Paul L has the story, in the frontpage post above Adam linked to. Apparently this guy hit the lottery, against all odds, of everything wrong with Storrow/soldiers field.
The Federal Railroad Administration requires that train engineers be qualified for the specific route on which they're operating their train so that they're familiar with signals, crossings, construction zones, speed limits and areas with show orders. Maybe it's a good idea for bus drivers to be held to a similar standard.
However, Billy Bus Driver (first cousin to Billy Big Rigger) already had a GPS unit. Sad to say, but these days, people (even "professional" drivers) who use both paper maps and GPS units are a dying breed.
W12-2 is shown as a diamond-shaped sign. It shows an upward-pointing black arrow above the notation "12'-6"," which is above a downward-pointing black arrow.
What's with all the custom signs. These stand out to truck and bus drivers.

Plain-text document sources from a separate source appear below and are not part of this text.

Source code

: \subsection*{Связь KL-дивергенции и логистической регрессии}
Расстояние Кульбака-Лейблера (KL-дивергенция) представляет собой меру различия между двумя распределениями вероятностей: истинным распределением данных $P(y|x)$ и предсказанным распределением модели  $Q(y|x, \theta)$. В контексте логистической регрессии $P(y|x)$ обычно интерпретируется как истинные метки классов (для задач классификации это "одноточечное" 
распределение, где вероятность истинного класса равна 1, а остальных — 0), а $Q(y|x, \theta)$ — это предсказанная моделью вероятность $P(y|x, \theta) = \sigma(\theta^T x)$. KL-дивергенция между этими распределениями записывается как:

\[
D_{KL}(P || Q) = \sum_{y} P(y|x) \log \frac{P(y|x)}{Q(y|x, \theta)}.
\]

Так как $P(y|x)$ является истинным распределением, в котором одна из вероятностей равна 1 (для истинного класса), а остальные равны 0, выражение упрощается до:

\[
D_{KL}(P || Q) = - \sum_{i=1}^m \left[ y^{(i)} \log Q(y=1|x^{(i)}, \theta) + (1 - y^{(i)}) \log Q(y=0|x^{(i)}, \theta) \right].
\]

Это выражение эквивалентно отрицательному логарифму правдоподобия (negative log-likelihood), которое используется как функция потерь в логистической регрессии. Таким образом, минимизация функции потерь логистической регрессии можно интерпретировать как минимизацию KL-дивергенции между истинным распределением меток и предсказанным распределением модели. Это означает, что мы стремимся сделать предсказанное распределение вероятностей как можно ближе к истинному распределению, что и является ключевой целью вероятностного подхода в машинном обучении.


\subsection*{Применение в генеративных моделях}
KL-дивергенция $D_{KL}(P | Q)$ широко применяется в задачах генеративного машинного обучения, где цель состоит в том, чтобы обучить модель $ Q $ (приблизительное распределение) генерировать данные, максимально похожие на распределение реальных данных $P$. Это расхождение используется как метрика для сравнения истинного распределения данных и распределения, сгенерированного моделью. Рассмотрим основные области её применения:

Well, if the signboards are not working properly at the area, I think blinkers and of course, the olden ways like cowbells can be used to avoid further accidents in the area. What happened in the previous day was terrible and hope that it never happens.
Comments
Tweet feed formatting not
Tweet feed formatting not working.
Stupid operator error
Fixed, sorry about that.
Adam - you should blame your
Adam - you should blame your GPS
Bigger concern
The leaks in the inbound Storrow tunnel have taken to forming significant ice stalactites above the right lane. I have heard there have been days where they were so bad that the right lane was effectively closed.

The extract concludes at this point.